Ecosyste.ms: Awesome

An open API service indexing awesome lists of open source software.

Awesome Lists | Featured Topics | Projects

https://github.com/krlmlr/enc

A simple class for storing UTF-8 strings
https://github.com/krlmlr/enc

character-encoding r utf-8

Last synced: about 2 months ago
JSON representation

A simple class for storing UTF-8 strings

Awesome Lists containing this project

README

        

---
output: downlit::readme_document
---

# enc

[![Lifecycle: experimental](https://img.shields.io/badge/lifecycle-experimental-orange.svg)](https://www.tidyverse.org/lifecycle/#experimental)
[![rcc](https://github.com/krlmlr/enc/workflows/rcc/badge.svg)](https://github.com/krlmlr/enc/actions)
[![codecov](https://codecov.io/gh/krlmlr/enc/branch/master/graph/badge.svg)](https://codecov.io/gh/krlmlr/enc)
[![CRAN_Status_Badge](https://www.r-pkg.org/badges/version/enc)](https://cran.r-project.org/package=enc)

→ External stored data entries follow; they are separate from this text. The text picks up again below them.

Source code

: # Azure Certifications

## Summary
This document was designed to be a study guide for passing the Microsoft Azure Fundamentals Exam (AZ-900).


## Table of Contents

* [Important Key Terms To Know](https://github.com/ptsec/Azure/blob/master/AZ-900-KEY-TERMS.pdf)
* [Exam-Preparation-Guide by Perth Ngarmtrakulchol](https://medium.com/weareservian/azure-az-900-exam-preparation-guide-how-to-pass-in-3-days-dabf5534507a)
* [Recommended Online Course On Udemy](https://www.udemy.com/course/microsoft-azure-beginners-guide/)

Portable tools for UTF-8 character data

## R and character encoding

The [character encoding](https://en.wikipedia.org/wiki/Character_encoding) of determines the translation of the letters, digits, or other codepoints (atomic components of a text) into a sequence of bytes. A byte sequence may translate into valid text in one character encoding, but give nonsense in other character encodings.

For historic reasons, R can store strings in different ways:

1. in the "native" encoding, the default encoding of the operating system
1. in [UTF-8](https://en.wikipedia.org/wiki/UTF-8), the most prevalent and versatile encoding nowadays
1. in "latin1", a popular encoding in Western Europe
1. as "bytes", leaving the interpretation to the user

On OS X and Linux, the "native" encoding is often UTF-8, but on Windows it is not. To add to the confusion, the encoding is a property of individual strings in a character vector, and not of the entire vector.

## Why UTF-8?

When working with text, it is advisable to use UTF-8, because it allows encoding virtually any text, even in foreign languages that contain symbols that cannot be represented in your system's native encoding. The UTF-8 encoding possesses several nice technical properties, and is by far the predominant encoding on the Web. Standardization on a "universal" encoding faciliates data exchange.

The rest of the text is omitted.